Re: Proper configuration of the SSDs in a storage brick

Sage Weil <sage@xxxxxxxxxxx> · Fri, 26 Oct 2012 09:33:52 -0700 (PDT)

On Fri, 26 Oct 2012, Wido den Hollander wrote:
> On 10/25/2012 03:30 PM, Stephen Perkins wrote:
> > Hi all,
> > 
> > In looking at the design of a storage brick (just OSDs), I have found a dual
> > power hardware solution that allows for 10 hot-swap drives and has a
> > motherboard with 2 SATA III 6G ports (for the SSDs) and 8 SATA II 3G (for
> > physical drives).  No RAID card.
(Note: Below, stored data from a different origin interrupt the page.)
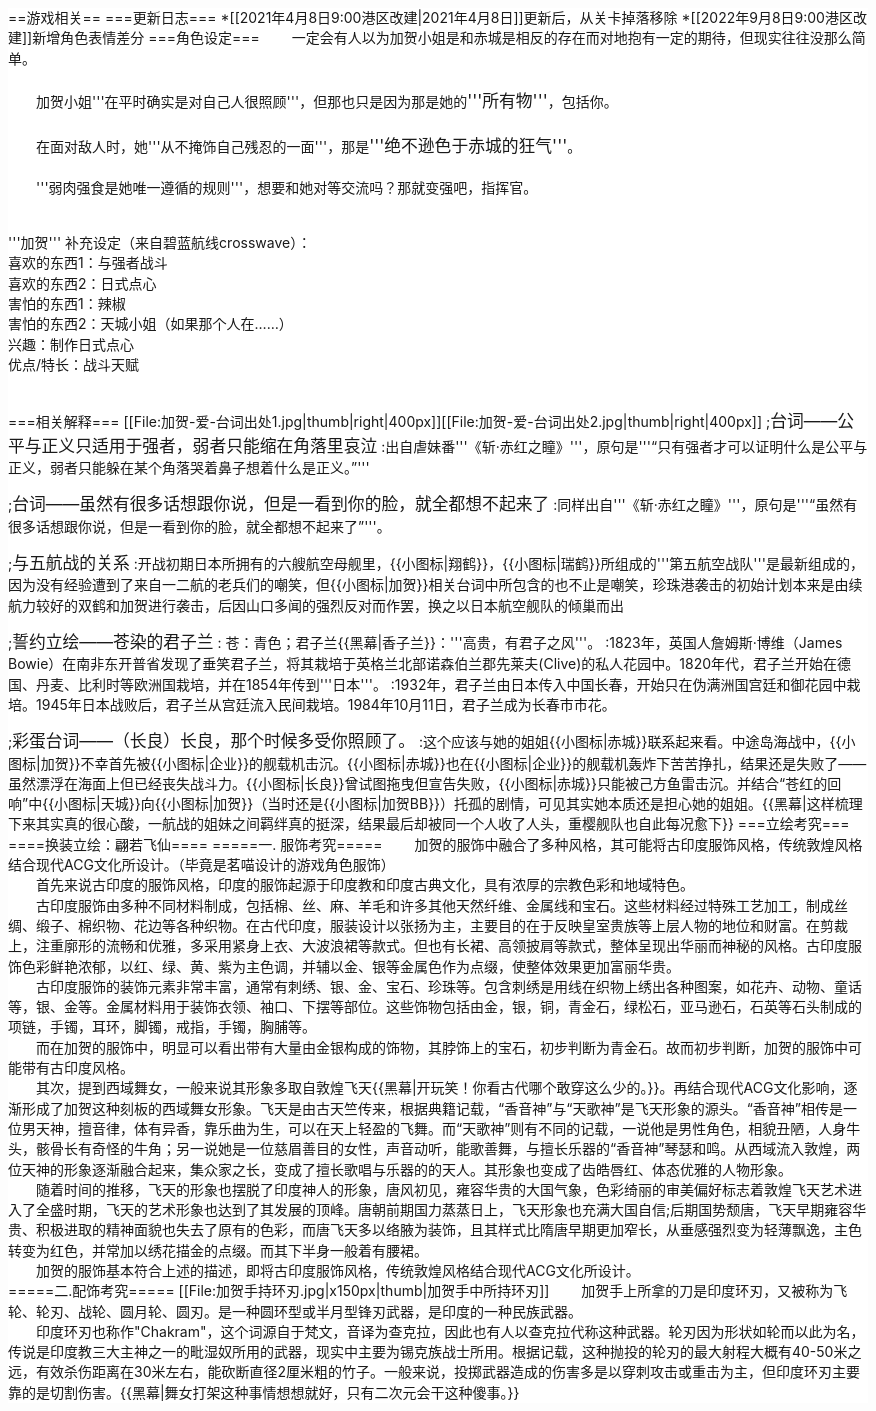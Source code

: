 ==游戏相关==
===更新日志===
*[[2021年4月8日9:00港区改建|2021年4月8日]]更新后，从关卡掉落移除
*[[2022年9月8日9:00港区改建]]新增角色表情差分
===角色设定===
　　一定会有人以为加贺小姐是和赤城是相反的存在而对地抱有一定的期待，但现实往往没那么简单。<br><br>
　　加贺小姐'''在平时确实是对自己人很照顾'''，但那也只是因为那是她的<big>'''所有物'''</big>，包括你。<br><br>
　　在面对敌人时，她'''从不掩饰自己残忍的一面'''，那是<big>'''绝不逊色于赤城的狂气'''</big>。<br><br>
　　'''弱肉强食是她唯一遵循的规则'''，想要和她对等交流吗？那就变强吧，指挥官。<br><br>

'''加贺''' 补充设定（来自碧蓝航线crosswave）：<br>
喜欢的东西1：与强者战斗<br>
喜欢的东西2：日式点心<br>
害怕的东西1：辣椒<br>
害怕的东西2：天城小姐（如果那个人在……）<br>
兴趣：制作日式点心<br>
优点/特长：战斗天赋<br><br>

===相关解释===
[[File:加贺-爱-台词出处1.jpg|thumb|right|400px]][[File:加贺-爱-台词出处2.jpg|thumb|right|400px]]
;<big>台词——公平与正义只适用于强者，弱者只能缩在角落里哀泣</big>
:出自虐妹番'''《斩·赤红之瞳》'''，原句是'''“只有强者才可以证明什么是公平与正义，弱者只能躲在某个角落哭着鼻子想着什么是正义。”'''

;<big>台词——虽然有很多话想跟你说，但是一看到你的脸，就全都想不起来了</big>
:同样出自'''《斩·赤红之瞳》'''，原句是'''“虽然有很多话想跟你说，但是一看到你的脸，就全都想不起来了”'''。

;<big>与五航战的关系</big>
:开战初期日本所拥有的六艘航空母舰里，{{小图标|翔鹤}}，{{小图标|瑞鹤}}所组成的'''第五航空战队'''是最新组成的，因为没有经验遭到了来自一二航的老兵们的嘲笑，但{{小图标|加贺}}相关台词中所包含的也不止是嘲笑，珍珠港袭击的初始计划本来是由续航力较好的双鹤和加贺进行袭击，后因山口多闻的强烈反对而作罢，换之以日本航空舰队的倾巢而出

;<big>誓约立绘——苍染的君子兰</big>
: 苍：青色；君子兰{{黑幕|香子兰}}：'''高贵，有君子之风'''。
:1823年，英国人詹姆斯·博维（James Bowie）在南非东开普省发现了垂笑君子兰，将其栽培于英格兰北部诺森伯兰郡先莱夫(Clive)的私人花园中。1820年代，君子兰开始在德国、丹麦、比利时等欧洲国栽培，并在1854年传到'''日本'''。
:1932年，君子兰由日本传入中国长春，开始只在伪满洲国宫廷和御花园中栽培。1945年日本战败后，君子兰从宫廷流入民间栽培。1984年10月11日，君子兰成为长春市市花。

;<big>彩蛋台词——（长良）长良，那个时候多受你照顾了。</big>
:这个应该与她的姐姐{{小图标|赤城}}联系起来看。中途岛海战中，{{小图标|加贺}}不幸首先被{{小图标|企业}}的舰载机击沉。{{小图标|赤城}}也在{{小图标|企业}}的舰载机轰炸下苦苦挣扎，结果还是失败了——虽然漂浮在海面上但已经丧失战斗力。{{小图标|长良}}曾试图拖曳但宣告失败，{{小图标|赤城}}只能被己方鱼雷击沉。并结合“苍红的回响”中{{小图标|天城}}向{{小图标|加贺}}（当时还是{{小图标|加贺BB}}）托孤的剧情，可见其实她本质还是担心她的姐姐。{{黑幕|这样梳理下来其实真的很心酸，一航战的姐妹之间羁绊真的挺深，结果最后却被同一个人收了人头，重樱舰队也自此每况愈下}}
===立绘考究===
====换装立绘：翩若飞仙====
=====一.	服饰考究=====
　　加贺的服饰中融合了多种风格，其可能将古印度服饰风格，传统敦煌风格结合现代ACG文化所设计。（毕竟是茗喵设计的游戏角色服饰）<br>
　　首先来说古印度的服饰风格，印度的服饰起源于印度教和印度古典文化，具有浓厚的宗教色彩和地域特色。<br>
　　古印度服饰由多种不同材料制成，包括棉、丝、麻、羊毛和许多其他天然纤维、金属线和宝石。这些材料经过特殊工艺加工，制成丝绸、缎子、棉织物、花边等各种织物。在古代印度，服装设计以张扬为主，主要目的在于反映皇室贵族等上层人物的地位和财富。在剪裁上，注重廓形的流畅和优雅，多采用紧身上衣、大波浪裙等款式。但也有长裙、高领披肩等款式，整体呈现出华丽而神秘的风格。古印度服饰色彩鲜艳浓郁，以红、绿、黄、紫为主色调，并辅以金、银等金属色作为点缀，使整体效果更加富丽华贵。<br>
　　古印度服饰的装饰元素非常丰富，通常有刺绣、银、金、宝石、珍珠等。包含刺绣是用线在织物上绣出各种图案，如花卉、动物、童话等，银、金等。金属材料用于装饰衣领、袖口、下摆等部位。这些饰物包括由金，银，铜，青金石，绿松石，亚马逊石，石英等石头制成的项链，手镯，耳环，脚镯，戒指，手镯，胸脯等。<br>
　　而在加贺的服饰中，明显可以看出带有大量由金银构成的饰物，其脖饰上的宝石，初步判断为青金石。故而初步判断，加贺的服饰中可能带有古印度风格。<br>
　　其次，提到西域舞女，一般来说其形象多取自敦煌飞天{{黑幕|开玩笑！你看古代哪个敢穿这么少的。}}。再结合现代ACG文化影响，逐渐形成了加贺这种刻板的西域舞女形象。飞天是由古天竺传来，根据典籍记载，“香音神”与“天歌神”是飞天形象的源头。“香音神”相传是一位男天神，擅音律，体有异香，靠乐曲为生，可以在天上轻盈的飞舞。而“天歌神”则有不同的记载，一说他是男性角色，相貌丑陋，人身牛头，骸骨长有奇怪的牛角；另一说她是一位慈眉善目的女性，声音动听，能歌善舞，与擅长乐器的“香音神”琴瑟和鸣。从西域流入敦煌，两位天神的形象逐渐融合起来，集众家之长，变成了擅长歌唱与乐器的的天人。其形象也变成了齿皓唇红、体态优雅的人物形象。<br>
　　随着时间的推移，飞天的形象也摆脱了印度神人的形象，唐风初见，雍容华贵的大国气象，色彩绮丽的审美偏好标志着敦煌飞天艺术进入了全盛时期，飞天的艺术形象也达到了其发展的顶峰。唐朝前期国力蒸蒸日上，飞天形象也充满大国自信;后期国势颓唐，飞天早期雍容华贵、积极进取的精神面貌也失去了原有的色彩，而唐飞天多以络腋为装饰，且其样式比隋唐早期更加窄长，从垂感强烈变为轻薄飘逸，主色转变为红色，并常加以绣花描金的点缀。而其下半身一般着有腰裙。<br>
　　加贺的服饰基本符合上述的描述，即将古印度服饰风格，传统敦煌风格结合现代ACG文化所设计。<br>
=====二.配饰考究=====
[[File:加贺手持环刃.jpg|x150px|thumb|加贺手中所持环刃]]
　　加贺手上所拿的刀是印度环刃，又被称为飞轮、轮刃、战轮、圆月轮、圆刃。是一种圆环型或半月型锋刃武器，是印度的一种民族武器。<br>
　　印度环刃也称作"Chakram"，这个词源自于梵文，音译为查克拉，因此也有人以查克拉代称这种武器。轮刃因为形状如轮而以此为名，传说是印度教三大主神之一的毗湿奴所用的武器，现实中主要为锡克族战士所用。根据记载，这种抛投的轮刃的最大射程大概有40-50米之远，有效杀伤距离在30米左右，能砍断直径2厘米粗的竹子。一般来说，投掷武器造成的伤害多是以穿刺攻击或重击为主，但印度环刃主要靠的是切割伤害。{{黑幕|舞女打架这种事情想想就好，只有二次元会干这种傻事。}}<br>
This seems a good match to me given my
> > needs.  This system also supports 10G Ethernet via an add in card, so please
> > assume that for the questions.  I'm also assuming 2TB or 3TB drives for the
> > 8 hot swap.  My workload is throughput intensive (writes mainly) and not IOP
> > heavy.
> > 
> > I have 2 questions and would love to hear from the group.
> > 
> > Question 1: What is the most appropriate configuration for the journal SSDs?
> > 
> > I'm not entirely sure what happens when you lose a journal drive.  If the
> > whole brick goes offline (i.e. all OSDs stop communicating with ceph), does
> > it make since to configure the SSDs into RAID1?
> > 
> 
> When you loose the journal these OSDs will commit suicide and in this case
> you'd loose 8 OSDs.

One small correction here: it depends.

If you use ext4 or XFS, then yes: losing the journal means the data disk 
is lost too.  

However, if you use btrfs, the data disk has consistent point-in-time 
checkpoints it can roll back to.  It is not useful from the perspective of 
a specific IO request (i.e., if client X wrote to 3 replicas, then all 3 
replicas lost their journals, the write may have been lost, along with the 
other 0.01% of writes that happened in the last several seconds).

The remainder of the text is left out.